» Aim of the task
Transcribe the records verbatim, images excluded.

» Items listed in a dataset
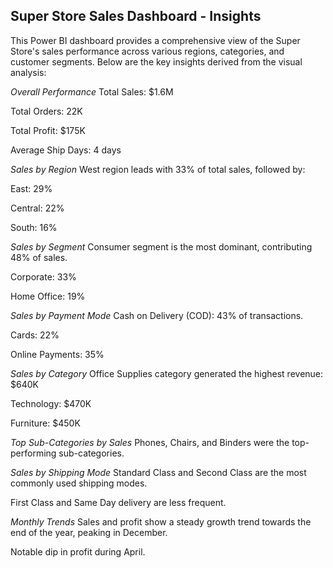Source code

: ## Super Store Sales Dashboard - Insights
This Power BI dashboard provides a comprehensive view of the Super Store's sales performance across various regions, categories, and customer segments. Below are the key insights derived from the visual analysis:

*Overall Performance*
Total Sales: $1.6M

Total Orders: 22K

Total Profit: $175K

Average Ship Days: 4 days

*Sales by Region*
West region leads with 33% of total sales, followed by:

East: 29%

Central: 22%

South: 16%

*Sales by Segment*
Consumer segment is the most dominant, contributing 48% of sales.

Corporate: 33%

Home Office: 19%

*Sales by Payment Mode*
Cash on Delivery (COD): 43% of transactions.

Cards: 22%

Online Payments: 35%

*Sales by Category*
Office Supplies category generated the highest revenue: $640K

Technology: $470K

Furniture: $450K

*Top Sub-Categories by Sales*
Phones, Chairs, and Binders were the top-performing sub-categories.

*Sales by Shipping Mode*
Standard Class and Second Class are the most commonly used shipping modes.

First Class and Same Day delivery are less frequent.

*Monthly Trends*
Sales and profit show a steady growth trend towards the end of the year, peaking in December.

Notable dip in profit during April.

» Solution
Source code

: ## Super Store Sales Dashboard - Insights
This Power BI dashboard provides a comprehensive view of the Super Store's sales performance across various regions, categories, and customer segments. Below are the key insights derived from the visual analysis:

*Overall Performance*
Total Sales: $1.6M

Total Orders: 22K

Total Profit: $175K

Average Ship Days: 4 days

*Sales by Region*
West region leads with 33% of total sales, followed by:

East: 29%

Central: 22%

South: 16%

*Sales by Segment*
Consumer segment is the most dominant, contributing 48% of sales.

Corporate: 33%

Home Office: 19%

*Sales by Payment Mode*
Cash on Delivery (COD): 43% of transactions.

Cards: 22%

Online Payments: 35%

*Sales by Category*
Office Supplies category generated the highest revenue: $640K

Technology: $470K

Furniture: $450K

*Top Sub-Categories by Sales*
Phones, Chairs, and Binders were the top-performing sub-categories.

*Sales by Shipping Mode*
Standard Class and Second Class are the most commonly used shipping modes.

First Class and Same Day delivery are less frequent.

*Monthly Trends*
Sales and profit show a steady growth trend towards the end of the year, peaking in December.

Notable dip in profit during April.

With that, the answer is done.